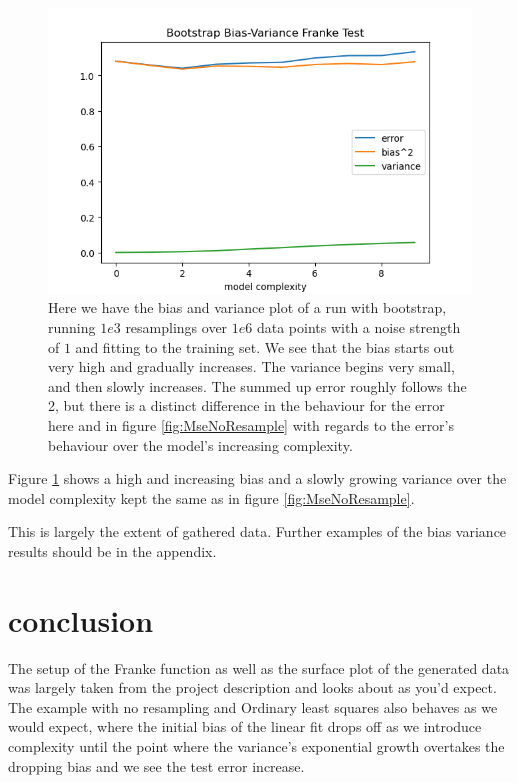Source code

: \documentclass[12pt]{revtex4-2}
\begin{document}
\begin{figure}[hbtp]
\includegraphics[scale=0.7]{
	../plots/frankeBootstrapBiasVariancesigma1poly10boot1e3datapt1e6test.png}
\caption{
	Here we have the bias and variance plot of a run with bootstrap, running $1e3$ 
	resamplings over $1e6$ data points with a noise strength of $1$ and fitting to the training
	set. We see that the bias starts out very high and gradually increases. The variance begins 
	very small, and then slowly increases. The summed up error roughly follows the 2, but there 
	is a distinct difference in the behaviour for the error here and in figure 
	\ref{fig:MseNoResample} with regards to the error's behaviour over the model's increasing 
	complexity. 
	}
\label{fig:BootstrapBiasVariance1e6test}
\end{figure}
Figure \ref{fig:BootstrapBiasVariance1e6test} shows a high and increasing bias and a slowly
growing variance over the model complexity kept the same as in figure 
\ref{fig:MseNoResample}.

This is largely the extent of gathered data. Further examples of the bias variance 
results should be in the appendix. 

\section{conclusion}

The setup of the Franke function as well as the surface plot of the generated data was 
largely taken from the project description and looks about as you'd expect. The example 
with no resampling and Ordinary least squares also behaves as we would expect, where the 
initial bias of the linear fit drops off as we introduce complexity until the point 
where the variance's exponential growth overtakes the dropping bias and we see the test 
error increase. \\
\end{document}
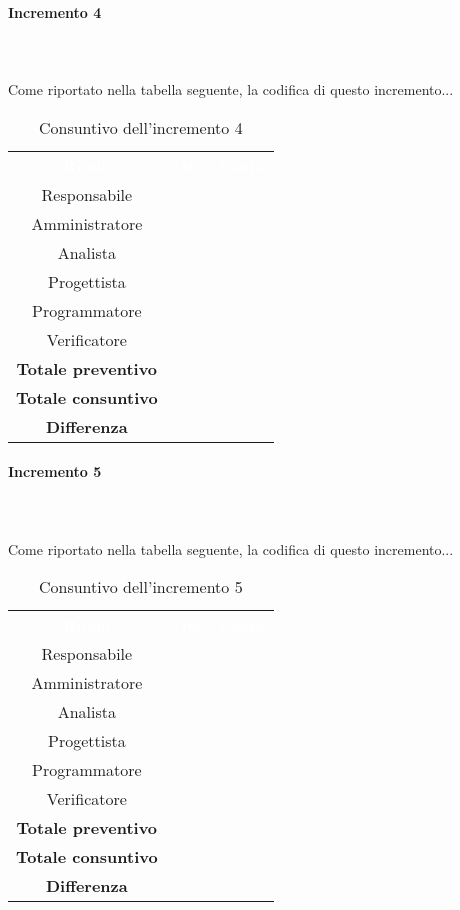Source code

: \paragraph*{Incremento 4} \mbox{} \\ \mbox{} \\
Come riportato nella tabella seguente, la codifica di questo incremento...
\begin{table}[H]
\centering\renewcommand{\arraystretch}{1.5}
\caption{Consuntivo dell'incremento 4}
\vspace{0.2cm}
\begin{tabular}{ c c c }
\rowcolor{redafk}
\textcolor{white}{\textbf{Ruolo}} & \textcolor{white}{\textbf{Ore}} &
\textcolor{white}{\textbf{Costo}}  \\
Responsabile 	&  &  \\
Amministratore 	&  	&  \\
Analista 		&   &  \\
Progettista		&   & \\
Programmatore	&  	& \\
Verificatore 	&  &  \\
\textbf{Totale preventivo} &  &   \\
\textbf{Totale consuntivo} &  &   \\
\rowcolor{lastrowcolor}
\textbf{Differenza} & &  \\
\end{tabular}
\end{table}

\paragraph*{Incremento 5} \mbox{} \\ \mbox{} \\
Come riportato nella tabella seguente, la codifica di questo incremento...
\begin{table}[H]
\centering\renewcommand{\arraystretch}{1.5}
\caption{Consuntivo dell'incremento 5}
\vspace{0.2cm}
\begin{tabular}{ c c c }
\rowcolor{redafk}
\textcolor{white}{\textbf{Ruolo}} & \textcolor{white}{\textbf{Ore}} &
\textcolor{white}{\textbf{Costo}}  \\
Responsabile 	&  &  \\
Amministratore 	&  	&  \\
Analista 		&   &  \\
Progettista		&   & \\
Programmatore	&  	& \\
Verificatore 	&  &  \\
\textbf{Totale preventivo} & &   \\
\textbf{Totale consuntivo} &  &   \\
\rowcolor{lastrowcolor}
\textbf{Differenza} & &  \\
\end{tabular}
\end{table}

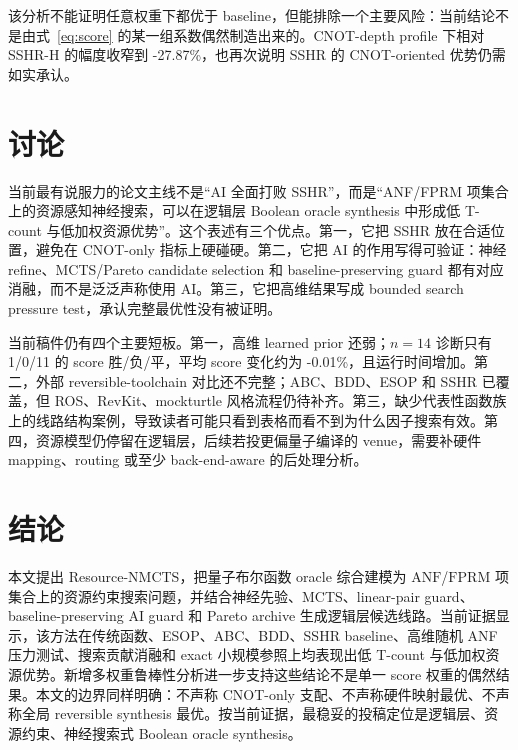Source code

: \documentclass[UTF8,fontset=macnew,11pt]{ctexart}
\newcommand{\method}{Resource-NMCTS}
\newcommand{\anf}{\ensuremath{\mathrm{ANF}}}
\newcommand{\fprm}{\ensuremath{\mathrm{FPRM}}}
\begin{document}
\begin{table}[t]
\centering
\scriptsize
\caption{多资源权重鲁棒性分析。单元格为 score 胜/负/平与平均相对变化。}
\label{tab:weight-robustness}

\end{table}

该分析不能证明任意权重下都优于 baseline，但能排除一个主要风险：当前结论不是由式~\eqref{eq:score} 的某一组系数偶然制造出来的。CNOT-depth profile 下相对 SSHR-H 的幅度收窄到 -27.87\%，也再次说明 SSHR 的 CNOT-oriented 优势仍需如实承认。

\section{讨论}

当前最有说服力的论文主线不是“AI 全面打败 SSHR”，而是“ANF/FPRM 项集合上的资源感知神经搜索，可以在逻辑层 Boolean oracle synthesis 中形成低 T-count 与低加权资源优势”。这个表述有三个优点。第一，它把 SSHR 放在合适位置，避免在 CNOT-only 指标上硬碰硬。第二，它把 AI 的作用写得可验证：神经 refine、MCTS/Pareto candidate selection 和 baseline-preserving guard 都有对应消融，而不是泛泛声称使用 AI。第三，它把高维结果写成 bounded search pressure test，承认完整最优性没有被证明。

当前稿件仍有四个主要短板。第一，高维 learned prior 还弱；$n=14$ 诊断只有 1/0/11 的 score 胜/负/平，平均 score 变化约为 -0.01\%，且运行时间增加。第二，外部 reversible-toolchain 对比还不完整；ABC、BDD、ESOP 和 SSHR 已覆盖，但 ROS、RevKit、mockturtle 风格流程仍待补齐。第三，缺少代表性函数族上的线路结构案例，导致读者可能只看到表格而看不到为什么因子搜索有效。第四，资源模型仍停留在逻辑层，后续若投更偏量子编译的 venue，需要补硬件 mapping、routing 或至少 back-end-aware 的后处理分析。

\section{结论}

本文提出 \method{}，把量子布尔函数 oracle 综合建模为 \anf{}/\fprm{} 项集合上的资源约束搜索问题，并结合神经先验、MCTS、linear-pair guard、baseline-preserving AI guard 和 Pareto archive 生成逻辑层候选线路。当前证据显示，该方法在传统函数、ESOP、ABC、BDD、SSHR baseline、高维随机 ANF 压力测试、搜索贡献消融和 exact 小规模参照上均表现出低 T-count 与低加权资源优势。新增多权重鲁棒性分析进一步支持这些结论不是单一 score 权重的偶然结果。本文的边界同样明确：不声称 CNOT-only 支配、不声称硬件映射最优、不声称全局 reversible synthesis 最优。按当前证据，最稳妥的投稿定位是逻辑层、资源约束、神经搜索式 Boolean oracle synthesis。
\end{document}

What this task involves –
Output all of the records exactly as they appear above, but not the pictures.

Result –
Source code

: \documentclass[12pt]{revtex4-2}
\begin{document}
\begin{figure}[hbtp]
\includegraphics[scale=0.7]{
	../plots/frankeBootstrapBiasVariancesigma1poly10boot1e3datapt1e6test.png}
\caption{
	Here we have the bias and variance plot of a run with bootstrap, running $1e3$ 
	resamplings over $1e6$ data points with a noise strength of $1$ and fitting to the training
	set. We see that the bias starts out very high and gradually increases. The variance begins 
	very small, and then slowly increases. The summed up error roughly follows the 2, but there 
	is a distinct difference in the behaviour for the error here and in figure 
	\ref{fig:MseNoResample} with regards to the error's behaviour over the model's increasing 
	complexity. 
	}
\label{fig:BootstrapBiasVariance1e6test}
\end{figure}
Figure \ref{fig:BootstrapBiasVariance1e6test} shows a high and increasing bias and a slowly
growing variance over the model complexity kept the same as in figure 
\ref{fig:MseNoResample}.

This is largely the extent of gathered data. Further examples of the bias variance 
results should be in the appendix. 

\section{conclusion}

The setup of the Franke function as well as the surface plot of the generated data was 
largely taken from the project description and looks about as you'd expect. The example 
with no resampling and Ordinary least squares also behaves as we would expect, where the 
initial bias of the linear fit drops off as we introduce complexity until the point 
where the variance's exponential growth overtakes the dropping bias and we see the test 
error increase. \\
\end{document}
Source code

: \paragraph*{Incremento 4} \mbox{} \\ \mbox{} \\
Come riportato nella tabella seguente, la codifica di questo incremento...
\begin{table}[H]
\centering\renewcommand{\arraystretch}{1.5}
\caption{Consuntivo dell'incremento 4}
\vspace{0.2cm}
\begin{tabular}{ c c c }
\rowcolor{redafk}
\textcolor{white}{\textbf{Ruolo}} & \textcolor{white}{\textbf{Ore}} &
\textcolor{white}{\textbf{Costo}}  \\
Responsabile 	&  &  \\
Amministratore 	&  	&  \\
Analista 		&   &  \\
Progettista		&   & \\
Programmatore	&  	& \\
Verificatore 	&  &  \\
\textbf{Totale preventivo} &  &   \\
\textbf{Totale consuntivo} &  &   \\
\rowcolor{lastrowcolor}
\textbf{Differenza} & &  \\
\end{tabular}
\end{table}

\paragraph*{Incremento 5} \mbox{} \\ \mbox{} \\
Come riportato nella tabella seguente, la codifica di questo incremento...
\begin{table}[H]
\centering\renewcommand{\arraystretch}{1.5}
\caption{Consuntivo dell'incremento 5}
\vspace{0.2cm}
\begin{tabular}{ c c c }
\rowcolor{redafk}
\textcolor{white}{\textbf{Ruolo}} & \textcolor{white}{\textbf{Ore}} &
\textcolor{white}{\textbf{Costo}}  \\
Responsabile 	&  &  \\
Amministratore 	&  	&  \\
Analista 		&   &  \\
Progettista		&   & \\
Programmatore	&  	& \\
Verificatore 	&  &  \\
\textbf{Totale preventivo} & &   \\
\textbf{Totale consuntivo} &  &   \\
\rowcolor{lastrowcolor}
\textbf{Differenza} & &  \\
\end{tabular}
\end{table}

Source code

: \documentclass[UTF8,fontset=macnew,11pt]{ctexart}
\newcommand{\method}{Resource-NMCTS}
\newcommand{\anf}{\ensuremath{\mathrm{ANF}}}
\newcommand{\fprm}{\ensuremath{\mathrm{FPRM}}}
\begin{document}
\begin{table}[t]
\centering
\scriptsize
\caption{多资源权重鲁棒性分析。单元格为 score 胜/负/平与平均相对变化。}
\label{tab:weight-robustness}

\end{table}

该分析不能证明任意权重下都优于 baseline，但能排除一个主要风险：当前结论不是由式~\eqref{eq:score} 的某一组系数偶然制造出来的。CNOT-depth profile 下相对 SSHR-H 的幅度收窄到 -27.87\%，也再次说明 SSHR 的 CNOT-oriented 优势仍需如实承认。

\section{讨论}

当前最有说服力的论文主线不是“AI 全面打败 SSHR”，而是“ANF/FPRM 项集合上的资源感知神经搜索，可以在逻辑层 Boolean oracle synthesis 中形成低 T-count 与低加权资源优势”。这个表述有三个优点。第一，它把 SSHR 放在合适位置，避免在 CNOT-only 指标上硬碰硬。第二，它把 AI 的作用写得可验证：神经 refine、MCTS/Pareto candidate selection 和 baseline-preserving guard 都有对应消融，而不是泛泛声称使用 AI。第三，它把高维结果写成 bounded search pressure test，承认完整最优性没有被证明。

当前稿件仍有四个主要短板。第一，高维 learned prior 还弱；$n=14$ 诊断只有 1/0/11 的 score 胜/负/平，平均 score 变化约为 -0.01\%，且运行时间增加。第二，外部 reversible-toolchain 对比还不完整；ABC、BDD、ESOP 和 SSHR 已覆盖，但 ROS、RevKit、mockturtle 风格流程仍待补齐。第三，缺少代表性函数族上的线路结构案例，导致读者可能只看到表格而看不到为什么因子搜索有效。第四，资源模型仍停留在逻辑层，后续若投更偏量子编译的 venue，需要补硬件 mapping、routing 或至少 back-end-aware 的后处理分析。

\section{结论}

本文提出 \method{}，把量子布尔函数 oracle 综合建模为 \anf{}/\fprm{} 项集合上的资源约束搜索问题，并结合神经先验、MCTS、linear-pair guard、baseline-preserving AI guard 和 Pareto archive 生成逻辑层候选线路。当前证据显示，该方法在传统函数、ESOP、ABC、BDD、SSHR baseline、高维随机 ANF 压力测试、搜索贡献消融和 exact 小规模参照上均表现出低 T-count 与低加权资源优势。新增多权重鲁棒性分析进一步支持这些结论不是单一 score 权重的偶然结果。本文的边界同样明确：不声称 CNOT-only 支配、不声称硬件映射最优、不声称全局 reversible synthesis 最优。按当前证据，最稳妥的投稿定位是逻辑层、资源约束、神经搜索式 Boolean oracle synthesis。
\end{document}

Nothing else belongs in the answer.